> **Problem description**
Scan the data beneath this task and copy each line that includes "datos".

> **Records supplied**
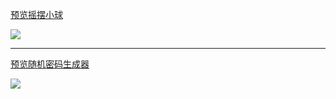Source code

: [预览摇摆小球](https://lxz096.github.io/css-animation/摇摆小球/ball.html)

![](https://ftp.bmp.ovh/imgs/2020/06/bb99089d9a3ae529.gif)

---

[预览随机密码生成器](https://lxz096.github.io/css-animation/随机密码生成器/index.html)

![](https://ftp.bmp.ovh/imgs/2020/06/24e4873879db76a9.gif)
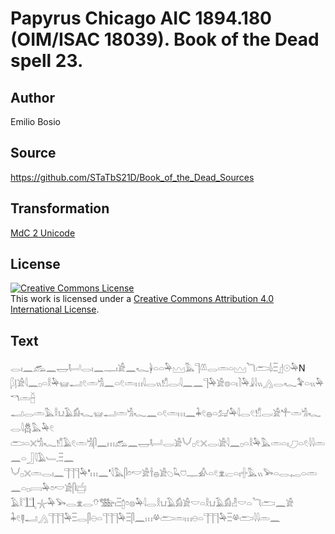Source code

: # Papyrus Chicago AIC 1894.180 (OIM/ISAC 18039). Book of the Dead spell 23.

## Author 

Emilio Bosio

## Source 

https://github.com/STaTbS21D/Book_of_the_Dead_Sources

## Transformation 

[MdC 2 Unicode](https://statbs21d.github.io/mdc2unicode.html)

## License 

<a rel="license" href="http://creativecommons.org/licenses/by/4.0/"><img alt="Creative Commons License" style="border-width:0" src="https://i.creativecommons.org/l/by/4.0/88x31.png" /></a><br />This work is licensed under a <a rel="license" href="http://creativecommons.org/licenses/by/4.0/">Creative Commons Attribution 4.0 International License</a>.

## Text 

<hiero>𓂋𓏤𓈖𓃹𓈖𓉿𓂡𓂋𓏤𓈖𓊃𓏤𓀀𓈖𓆑𓋀𓏏𓏏𓅆𓈉𓅓𓊹𓌨𓂋𓏛𓏏𓈉𓆓𓂧𓌃𓏺𓏫𓊨𓇳𓅆N<br>
𓆄𓊤𓀀𓇋𓈖𓊪𓏏𓎛𓅆𓊠𓂝𓏲𓏛𓀜𓈖𓏏𓏲𓏛𓏥𓇋𓂋𓏭𓀸𓂋𓏺𓇋𓈖𓈖𓊹𓅆𓀀𓊖𓏏𓏤𓍘𓅆𓇍𓇋𓏭𓂻𓂋𓆑𓅝𓏏𓏭𓅆𓎔𓏛𓐢<br>
𓂝𓂋𓏛𓅓𓎛𓂓𓄿𓀁𓆑𓊠𓂝𓏛𓀜𓆑𓈖𓏏𓏲𓏛𓏥𓈖𓇓𓏲𓐍𓏏𓃫𓅆𓇋𓂋𓏲𓀸𓂋𓏺𓀀𓍚𓏛𓀜𓆑𓂋𓇋𓆣𓅓𓅆𓏲<br>
𓂧𓏏𓏴𓀜𓆑𓀸𓄿𓏲𓏛𓀜𓋴𓈖𓏥𓃹𓈖𓉿𓂡𓂋𓏺𓀀𓄋𓊪𓏲𓏴𓂋𓏺𓀀𓇋𓈖𓊪𓏏𓎛𓅆𓅓𓏛𓏏𓏤𓈔𓏏𓏲𓇋𓇋𓏛𓈖𓏏𓃀𓇋𓄿𓄑𓈒𓏫𓈖<br>
𓄋𓊪𓏴𓏛𓂋𓏤𓈖𓊹𓊹𓊹𓅆'𓏥𓈖'𓇋𓅓𓋴𓏌𓎢𓀀𓌂𓐍𓀀𓆇𓆗𓈞𓊃𓀉𓏏𓏲𓁷𓏺𓐞𓏏𓏤𓏶𓅓𓏭𓅨𓏏𓂋𓉻𓏏𓏛𓈖𓏏𓊪𓇯𓅆𓏌𓎢𓀀𓋴𓐠<br>
𓄿𓎛𓃅𓇼𓅆𓅨𓂋𓁷𓂋𓄣𓅢𓏤𓏫𓉺𓏌𓊖𓅆𓇋𓂋𓎛𓂓𓄿𓀁𓀀𓎟𓏏𓎛𓂓𓄿𓀁𓁐𓎟𓏏𓆓𓂧𓈖𓀀<br>
𓇓𓏲𓊢𓂝𓂻𓊹𓊹𓊹𓅆𓏫𓂋𓋴𓇷𓏏𓊹𓊹𓊹𓅆𓏫𓋴𓈖𓏥𓋬𓂧𓏛𓏥𓇷𓏏𓊹𓊹𓊹𓅆𓏫𓋬𓂧𓇋𓇋𓏛𓈖<br></hiero>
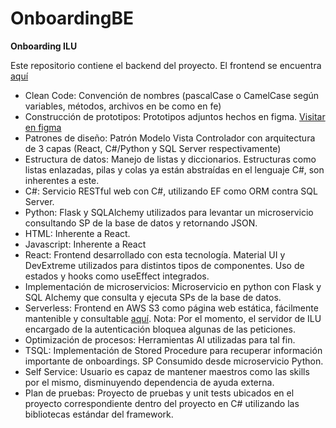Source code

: # OnboardingBE
**Onboarding ILU**

Este repositorio contiene el backend del proyecto. El frontend se encuentra [aquí](https://github.com/axelperez4/OnboardingILU)

- Clean Code: Convención de nombres (pascalCase o CamelCase según variables, métodos, archivos en be como en fe)
- Construcción de prototipos: Prototipos adjuntos hechos en figma. [Visitar en figma](https://www.figma.com/file/P19WyKnF6bXLk30KQYpwcu/Onboarding?type=design&node-id=0%3A1&t=C5EvwowDc6nt2oJJ-1)
- Patrones de diseño: Patrón Modelo Vista Controlador con arquitectura de 3 capas (React, C#/Python y SQL Server respectivamente)
- Estructura de datos: Manejo de listas y diccionarios. Estructuras como listas enlazadas, pilas y colas ya están abstraídas en el lenguaje C#, son inherentes a este.
- C#: Servicio RESTful web con C#, utilizando EF como ORM contra SQL Server.
- Python: Flask y SQLAlchemy utilizados para levantar un microservicio consultando SP de la base de datos y retornando JSON.
- HTML: Inherente a React.
- Javascript: Inherente a React
- React: Frontend desarrollado con esta tecnología. Material UI y DevExtreme utilizados para distintos tipos de componentes. Uso de estados y hooks como useEffect integrados.
- Implementación de microservicios: Microservicio en python con Flask y SQL Alchemy que consulta y ejecuta SPs de la base de datos.
- Serverless: Frontend en AWS S3 como página web estática, fácilmente mantenible y consultable [aquí](http://onboardingapilu.s3-website-us-east-1.amazonaws.com/). Nota: Por el momento, el servidor de ILU encargado de la autenticación bloquea algunas de las peticiones. 
- Optimización de procesos: Herramientas AI utilizadas para tal fin.
- TSQL: Implementación de Stored Procedure para recuperar información importante de onboardings. SP Consumido desde microservicio Python.
- Self Service: Usuario es capaz de mantener maestros como las skills por el mismo, disminuyendo dependencia de ayuda externa.
- Plan de pruebas: Proyecto de pruebas y unit tests ubicados en el proyecto correspondiente dentro del proyecto en C# utilizando las bibliotecas estándar del framework. 
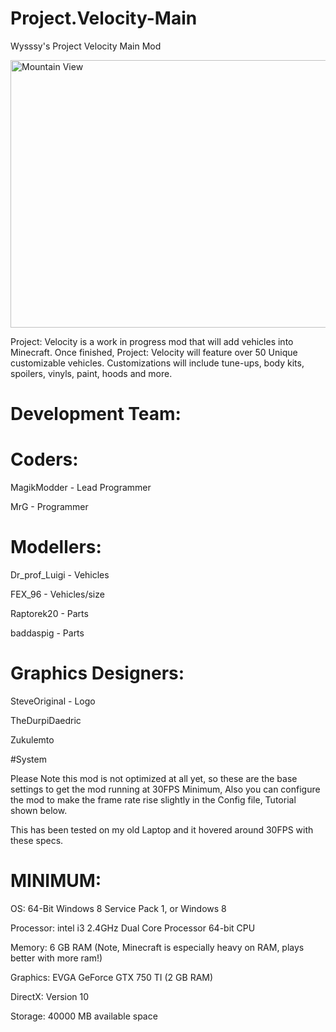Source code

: # Project.Velocity-Main
Wysssy's Project Velocity Main Mod

<img src="http://i.imgur.com/n1sCLvz.jpg" alt="Mountain View" style="width:760px;height:428px;">


Project: Velocity is a work in progress mod that will add vehicles into Minecraft. Once finished, Project: Velocity will feature over 50 Unique customizable vehicles. Customizations will include tune-ups, body kits, spoilers, vinyls, paint, hoods and more.

# Development Team:



# Coders:

MagikModder - Lead Programmer

MrG - Programmer



# Modellers:

Dr_prof_Luigi - Vehicles

FEX_96 - Vehicles/size

Raptorek20 - Parts

baddaspig - Parts



# Graphics Designers:

SteveOriginal - Logo

TheDurpiDaedric

Zukulemto

#System

Please Note this mod is not optimized at all yet, so these are the base settings to get the mod running at 30FPS Minimum, Also you can configure the mod to make the frame rate rise slightly in the Config file, Tutorial shown below.

This has been tested on my old Laptop and it hovered around 30FPS with these specs.

# MINIMUM: 

OS: 64-Bit Windows 8 Service Pack 1, or Windows 8 

Processor: intel i3 2.4GHz Dual Core Processor 64-bit CPU 

Memory: 6 GB RAM (Note, Minecraft is especially heavy on RAM, plays better with more ram!)

Graphics: EVGA GeForce GTX 750 TI (2 GB RAM)

DirectX: Version 10 

Storage: 40000 MB available space
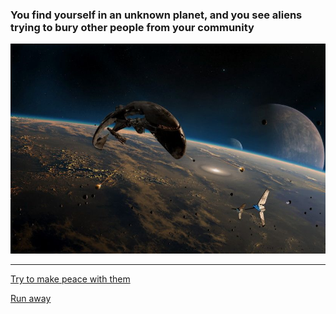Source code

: ### You find yourself in an unknown planet, and you see aliens trying to bury other people from your community

![Unknown planet](images/6ufoimg.jpg)
___

[Try to make peace with them](9peace.md)

[Run away](8spotdead.md)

> **Written response**
- Estructura de datos: Manejo de listas y diccionarios. Estructuras como listas enlazadas, pilas y colas ya están abstraídas en el lenguaje C#, son inherentes a este.
- Python: Flask y SQLAlchemy utilizados para levantar un microservicio consultando SP de la base de datos y retornando JSON.
- Implementación de microservicios: Microservicio en python con Flask y SQL Alchemy que consulta y ejecuta SPs de la base de datos.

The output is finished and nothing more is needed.